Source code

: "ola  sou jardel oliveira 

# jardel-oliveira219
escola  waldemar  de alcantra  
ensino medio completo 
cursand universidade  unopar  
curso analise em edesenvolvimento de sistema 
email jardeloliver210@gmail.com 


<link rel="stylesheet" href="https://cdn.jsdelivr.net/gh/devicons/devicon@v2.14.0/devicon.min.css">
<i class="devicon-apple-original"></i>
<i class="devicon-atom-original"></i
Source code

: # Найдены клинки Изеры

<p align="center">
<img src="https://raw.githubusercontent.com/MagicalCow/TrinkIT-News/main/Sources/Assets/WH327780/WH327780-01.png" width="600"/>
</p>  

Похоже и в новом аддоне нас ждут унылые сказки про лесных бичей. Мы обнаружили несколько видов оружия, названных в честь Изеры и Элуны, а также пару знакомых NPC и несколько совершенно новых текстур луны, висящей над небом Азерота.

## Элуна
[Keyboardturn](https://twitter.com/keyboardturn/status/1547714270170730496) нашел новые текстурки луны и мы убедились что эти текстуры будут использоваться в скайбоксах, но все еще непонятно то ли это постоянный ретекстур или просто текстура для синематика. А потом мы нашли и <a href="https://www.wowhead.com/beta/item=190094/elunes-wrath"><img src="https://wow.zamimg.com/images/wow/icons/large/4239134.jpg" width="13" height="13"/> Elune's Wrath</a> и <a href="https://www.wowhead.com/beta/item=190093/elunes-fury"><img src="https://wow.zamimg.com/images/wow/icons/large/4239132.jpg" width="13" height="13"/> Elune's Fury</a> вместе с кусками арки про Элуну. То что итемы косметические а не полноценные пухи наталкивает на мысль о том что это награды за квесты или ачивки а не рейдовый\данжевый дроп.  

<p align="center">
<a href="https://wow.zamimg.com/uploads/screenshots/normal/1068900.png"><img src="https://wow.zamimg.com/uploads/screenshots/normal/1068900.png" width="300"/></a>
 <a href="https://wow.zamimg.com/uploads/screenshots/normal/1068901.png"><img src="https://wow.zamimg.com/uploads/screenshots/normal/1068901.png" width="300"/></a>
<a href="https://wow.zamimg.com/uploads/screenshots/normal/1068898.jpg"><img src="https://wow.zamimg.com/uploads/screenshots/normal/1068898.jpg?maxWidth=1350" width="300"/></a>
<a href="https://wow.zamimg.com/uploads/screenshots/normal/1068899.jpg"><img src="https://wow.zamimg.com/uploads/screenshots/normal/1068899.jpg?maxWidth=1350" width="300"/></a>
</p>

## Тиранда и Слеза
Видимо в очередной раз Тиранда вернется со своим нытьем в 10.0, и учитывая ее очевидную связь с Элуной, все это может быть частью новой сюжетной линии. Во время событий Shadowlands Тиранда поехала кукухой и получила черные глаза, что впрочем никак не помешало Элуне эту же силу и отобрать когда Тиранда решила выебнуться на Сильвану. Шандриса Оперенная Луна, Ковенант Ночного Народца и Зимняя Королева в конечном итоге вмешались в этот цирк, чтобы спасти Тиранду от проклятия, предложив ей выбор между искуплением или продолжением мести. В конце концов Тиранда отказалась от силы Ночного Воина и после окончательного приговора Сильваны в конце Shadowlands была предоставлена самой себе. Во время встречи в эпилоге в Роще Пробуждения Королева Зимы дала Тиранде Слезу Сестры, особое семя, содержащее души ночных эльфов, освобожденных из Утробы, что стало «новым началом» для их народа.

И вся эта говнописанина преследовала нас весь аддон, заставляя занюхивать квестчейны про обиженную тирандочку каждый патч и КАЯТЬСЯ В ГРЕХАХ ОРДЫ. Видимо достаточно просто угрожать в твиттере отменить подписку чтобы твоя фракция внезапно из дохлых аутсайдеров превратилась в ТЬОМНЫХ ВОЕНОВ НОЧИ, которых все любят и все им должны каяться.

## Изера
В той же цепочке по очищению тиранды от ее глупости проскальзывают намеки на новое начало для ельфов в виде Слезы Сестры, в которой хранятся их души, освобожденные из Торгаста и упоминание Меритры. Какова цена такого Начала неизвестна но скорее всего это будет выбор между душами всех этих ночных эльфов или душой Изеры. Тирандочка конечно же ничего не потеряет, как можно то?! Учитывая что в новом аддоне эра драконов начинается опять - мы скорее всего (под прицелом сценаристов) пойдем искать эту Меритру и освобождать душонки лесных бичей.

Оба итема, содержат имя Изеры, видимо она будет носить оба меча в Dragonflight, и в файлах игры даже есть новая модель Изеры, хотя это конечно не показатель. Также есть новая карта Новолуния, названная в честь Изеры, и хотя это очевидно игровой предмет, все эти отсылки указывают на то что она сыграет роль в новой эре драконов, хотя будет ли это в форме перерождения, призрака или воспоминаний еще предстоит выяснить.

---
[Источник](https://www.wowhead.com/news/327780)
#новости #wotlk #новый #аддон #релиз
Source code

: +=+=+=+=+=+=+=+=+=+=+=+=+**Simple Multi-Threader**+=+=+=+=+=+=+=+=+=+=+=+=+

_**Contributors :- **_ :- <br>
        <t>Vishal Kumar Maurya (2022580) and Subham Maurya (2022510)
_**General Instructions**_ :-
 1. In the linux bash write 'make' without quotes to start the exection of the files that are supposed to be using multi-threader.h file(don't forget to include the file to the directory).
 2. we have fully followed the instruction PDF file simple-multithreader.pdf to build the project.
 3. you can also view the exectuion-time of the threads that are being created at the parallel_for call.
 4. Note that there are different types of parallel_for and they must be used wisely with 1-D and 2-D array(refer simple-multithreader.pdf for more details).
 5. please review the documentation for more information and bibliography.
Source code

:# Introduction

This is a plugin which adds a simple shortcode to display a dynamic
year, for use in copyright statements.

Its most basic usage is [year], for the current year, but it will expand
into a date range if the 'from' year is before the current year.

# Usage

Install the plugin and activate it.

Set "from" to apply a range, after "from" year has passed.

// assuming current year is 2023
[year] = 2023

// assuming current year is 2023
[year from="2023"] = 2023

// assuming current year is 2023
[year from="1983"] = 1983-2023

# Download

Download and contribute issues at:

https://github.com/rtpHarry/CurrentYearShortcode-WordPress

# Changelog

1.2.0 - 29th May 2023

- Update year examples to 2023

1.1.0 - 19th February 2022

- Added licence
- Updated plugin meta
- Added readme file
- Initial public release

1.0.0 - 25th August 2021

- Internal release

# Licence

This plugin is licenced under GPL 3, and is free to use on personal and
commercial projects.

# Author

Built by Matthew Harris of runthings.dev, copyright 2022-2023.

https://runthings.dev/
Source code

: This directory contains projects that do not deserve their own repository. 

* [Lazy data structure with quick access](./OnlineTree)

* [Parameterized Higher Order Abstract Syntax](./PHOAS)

------------------------------------

§ **WHAT IS NEEDED**:
What you write must match the records above line for line.

§ **WRITTEN ANSWER**:
Source code

: "ola  sou jardel oliveira 

# jardel-oliveira219
escola  waldemar  de alcantra  
ensino medio completo 
cursand universidade  unopar  
curso analise em edesenvolvimento de sistema 
email jardeloliver210@gmail.com 


<link rel="stylesheet" href="https://cdn.jsdelivr.net/gh/devicons/devicon@v2.14.0/devicon.min.css">
<i class="devicon-apple-original"></i>
<i class="devicon-atom-original"></i
Source code

: # Найдены клинки Изеры

<p align="center">
<img src="https://raw.githubusercontent.com/MagicalCow/TrinkIT-News/main/Sources/Assets/WH327780/WH327780-01.png" width="600"/>
</p>  

Похоже и в новом аддоне нас ждут унылые сказки про лесных бичей. Мы обнаружили несколько видов оружия, названных в честь Изеры и Элуны, а также пару знакомых NPC и несколько совершенно новых текстур луны, висящей над небом Азерота.

## Элуна
[Keyboardturn](https://twitter.com/keyboardturn/status/1547714270170730496) нашел новые текстурки луны и мы убедились что эти текстуры будут использоваться в скайбоксах, но все еще непонятно то ли это постоянный ретекстур или просто текстура для синематика. А потом мы нашли и <a href="https://www.wowhead.com/beta/item=190094/elunes-wrath"><img src="https://wow.zamimg.com/images/wow/icons/large/4239134.jpg" width="13" height="13"/> Elune's Wrath</a> и <a href="https://www.wowhead.com/beta/item=190093/elunes-fury"><img src="https://wow.zamimg.com/images/wow/icons/large/4239132.jpg" width="13" height="13"/> Elune's Fury</a> вместе с кусками арки про Элуну. То что итемы косметические а не полноценные пухи наталкивает на мысль о том что это награды за квесты или ачивки а не рейдовый\данжевый дроп.  

<p align="center">
<a href="https://wow.zamimg.com/uploads/screenshots/normal/1068900.png"><img src="https://wow.zamimg.com/uploads/screenshots/normal/1068900.png" width="300"/></a>
 <a href="https://wow.zamimg.com/uploads/screenshots/normal/1068901.png"><img src="https://wow.zamimg.com/uploads/screenshots/normal/1068901.png" width="300"/></a>
<a href="https://wow.zamimg.com/uploads/screenshots/normal/1068898.jpg"><img src="https://wow.zamimg.com/uploads/screenshots/normal/1068898.jpg?maxWidth=1350" width="300"/></a>
<a href="https://wow.zamimg.com/uploads/screenshots/normal/1068899.jpg"><img src="https://wow.zamimg.com/uploads/screenshots/normal/1068899.jpg?maxWidth=1350" width="300"/></a>
</p>

## Тиранда и Слеза
Видимо в очередной раз Тиранда вернется со своим нытьем в 10.0, и учитывая ее очевидную связь с Элуной, все это может быть частью новой сюжетной линии. Во время событий Shadowlands Тиранда поехала кукухой и получила черные глаза, что впрочем никак не помешало Элуне эту же силу и отобрать когда Тиранда решила выебнуться на Сильвану. Шандриса Оперенная Луна, Ковенант Ночного Народца и Зимняя Королева в конечном итоге вмешались в этот цирк, чтобы спасти Тиранду от проклятия, предложив ей выбор между искуплением или продолжением мести. В конце концов Тиранда отказалась от силы Ночного Воина и после окончательного приговора Сильваны в конце Shadowlands была предоставлена самой себе. Во время встречи в эпилоге в Роще Пробуждения Королева Зимы дала Тиранде Слезу Сестры, особое семя, содержащее души ночных эльфов, освобожденных из Утробы, что стало «новым началом» для их народа.

И вся эта говнописанина преследовала нас весь аддон, заставляя занюхивать квестчейны про обиженную тирандочку каждый патч и КАЯТЬСЯ В ГРЕХАХ ОРДЫ. Видимо достаточно просто угрожать в твиттере отменить подписку чтобы твоя фракция внезапно из дохлых аутсайдеров превратилась в ТЬОМНЫХ ВОЕНОВ НОЧИ, которых все любят и все им должны каяться.

## Изера
В той же цепочке по очищению тиранды от ее глупости проскальзывают намеки на новое начало для ельфов в виде Слезы Сестры, в которой хранятся их души, освобожденные из Торгаста и упоминание Меритры. Какова цена такого Начала неизвестна но скорее всего это будет выбор между душами всех этих ночных эльфов или душой Изеры. Тирандочка конечно же ничего не потеряет, как можно то?! Учитывая что в новом аддоне эра драконов начинается опять - мы скорее всего (под прицелом сценаристов) пойдем искать эту Меритру и освобождать душонки лесных бичей.

Оба итема, содержат имя Изеры, видимо она будет носить оба меча в Dragonflight, и в файлах игры даже есть новая модель Изеры, хотя это конечно не показатель. Также есть новая карта Новолуния, названная в честь Изеры, и хотя это очевидно игровой предмет, все эти отсылки указывают на то что она сыграет роль в новой эре драконов, хотя будет ли это в форме перерождения, призрака или воспоминаний еще предстоит выяснить.

---
[Источник](https://www.wowhead.com/news/327780)
#новости #wotlk #новый #аддон #релиз
Source code

: +=+=+=+=+=+=+=+=+=+=+=+=+**Simple Multi-Threader**+=+=+=+=+=+=+=+=+=+=+=+=+

_**Contributors :- **_ :- <br>
        <t>Vishal Kumar Maurya (2022580) and Subham Maurya (2022510)
_**General Instructions**_ :-
 1. In the linux bash write 'make' without quotes to start the exection of the files that are supposed to be using multi-threader.h file(don't forget to include the file to the directory).
 2. we have fully followed the instruction PDF file simple-multithreader.pdf to build the project.
 3. you can also view the exectuion-time of the threads that are being created at the parallel_for call.
 4. Note that there are different types of parallel_for and they must be used wisely with 1-D and 2-D array(refer simple-multithreader.pdf for more details).
 5. please review the documentation for more information and bibliography.
Source code

:# Introduction

This is a plugin which adds a simple shortcode to display a dynamic
year, for use in copyright statements.

Its most basic usage is [year], for the current year, but it will expand
into a date range if the 'from' year is before the current year.

# Usage

Install the plugin and activate it.

Set "from" to apply a range, after "from" year has passed.

// assuming current year is 2023
[year] = 2023

// assuming current year is 2023
[year from="2023"] = 2023

// assuming current year is 2023
[year from="1983"] = 1983-2023

# Download

Download and contribute issues at:

https://github.com/rtpHarry/CurrentYearShortcode-WordPress

# Changelog

1.2.0 - 29th May 2023

- Update year examples to 2023

1.1.0 - 19th February 2022

- Added licence
- Updated plugin meta
- Added readme file
- Initial public release

1.0.0 - 25th August 2021

- Internal release

# Licence

This plugin is licenced under GPL 3, and is free to use on personal and
commercial projects.

# Author

Built by Matthew Harris of runthings.dev, copyright 2022-2023.

https://runthings.dev/
Source code

: This directory contains projects that do not deserve their own repository. 

* [Lazy data structure with quick access](./OnlineTree)

* [Parameterized Higher Order Abstract Syntax](./PHOAS)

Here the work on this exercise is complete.